From 1e9673213e231cee6a68b949b0a951574359caa9 Mon Sep 17 00:00:00 2001
From: Morris Jette <jette@schedmd.com>
Date: Mon, 22 Aug 2016 19:14:55 -0600
Subject: [PATCH] Complete delay-boot support

Remove DelayBoot configuration parameter from knl.conf and move to
  SchedulerParameters.
Set job default delay_boot value from configuration parameter
Enforce delay-boot scheduling logic.
---
 doc/man/man1/salloc.1          | 12 +++++----
 doc/man/man1/sbatch.1          | 12 +++++----
 doc/man/man1/srun.1            | 12 +++++----
 doc/man/man5/knl.conf.5        |  8 ------
 doc/man/man5/slurm.conf.5      |  9 +++++++
 src/slurmctld/job_mgr.c        | 46 +++++++++++++++++++++-------------
 src/slurmctld/node_scheduler.c | 23 ++++++++++++++---
 src/slurmctld/slurmctld.h      | 10 ++++----
 8 files changed, 83 insertions(+), 49 deletions(-)

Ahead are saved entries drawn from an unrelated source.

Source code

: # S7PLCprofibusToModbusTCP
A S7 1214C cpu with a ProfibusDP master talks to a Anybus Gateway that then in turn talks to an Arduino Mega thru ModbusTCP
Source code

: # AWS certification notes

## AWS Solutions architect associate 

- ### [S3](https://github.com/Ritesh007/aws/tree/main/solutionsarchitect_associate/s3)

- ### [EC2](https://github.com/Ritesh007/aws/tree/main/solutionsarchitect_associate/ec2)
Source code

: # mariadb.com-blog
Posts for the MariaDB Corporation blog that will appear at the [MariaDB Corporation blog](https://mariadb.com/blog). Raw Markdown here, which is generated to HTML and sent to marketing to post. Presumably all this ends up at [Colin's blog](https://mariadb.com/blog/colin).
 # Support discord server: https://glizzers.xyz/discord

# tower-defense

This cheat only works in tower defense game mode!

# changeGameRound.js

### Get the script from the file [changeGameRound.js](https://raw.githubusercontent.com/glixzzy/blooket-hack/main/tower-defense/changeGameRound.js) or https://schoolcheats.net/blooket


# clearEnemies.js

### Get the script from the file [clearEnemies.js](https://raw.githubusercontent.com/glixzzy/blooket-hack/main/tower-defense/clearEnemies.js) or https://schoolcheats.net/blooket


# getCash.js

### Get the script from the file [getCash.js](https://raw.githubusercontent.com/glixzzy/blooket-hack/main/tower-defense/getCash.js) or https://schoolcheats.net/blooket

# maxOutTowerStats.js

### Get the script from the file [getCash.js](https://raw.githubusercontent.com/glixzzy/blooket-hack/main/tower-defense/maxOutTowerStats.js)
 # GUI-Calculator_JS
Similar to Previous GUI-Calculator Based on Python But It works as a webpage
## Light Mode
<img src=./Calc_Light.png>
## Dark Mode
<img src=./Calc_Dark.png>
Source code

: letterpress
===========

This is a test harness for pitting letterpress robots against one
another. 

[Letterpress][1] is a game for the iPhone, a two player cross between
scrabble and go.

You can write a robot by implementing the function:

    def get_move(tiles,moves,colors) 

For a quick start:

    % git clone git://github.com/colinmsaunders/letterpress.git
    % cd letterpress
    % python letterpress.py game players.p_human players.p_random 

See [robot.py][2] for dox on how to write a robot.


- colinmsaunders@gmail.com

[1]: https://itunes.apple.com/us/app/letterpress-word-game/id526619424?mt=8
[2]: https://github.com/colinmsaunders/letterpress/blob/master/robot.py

diff --git a/doc/man/man1/salloc.1 b/doc/man/man1/salloc.1
index 84cbddd7cab..559e95a6041 100644
--- a/doc/man/man1/salloc.1
+++ b/doc/man/man1/salloc.1
@@ -387,12 +387,14 @@ YYYY\-MM\-DD[THH:MM[:SS]]]
 
 .TP
 \fB\-\-delay\-boot\fR=<\fIminutes\fR>
-If nodes with the features requested by the job are expected to be available
-within this time period, then wait for those nodes rather than booting currently
-available nodes into the desired state.
+Do not reboot nodes in order to satified this job's feature specification if
+the job has been eligible to run for less than this time period.
+If the job has waited for less than the specified period, it will use only
+nodes which already have the specified features.
 The argument is in units of minutes.
-A default value may be specified using the \fBDelayBoot\fR configuration
-parameter in the knl.conf file, otherwise the default value is zero (no delay).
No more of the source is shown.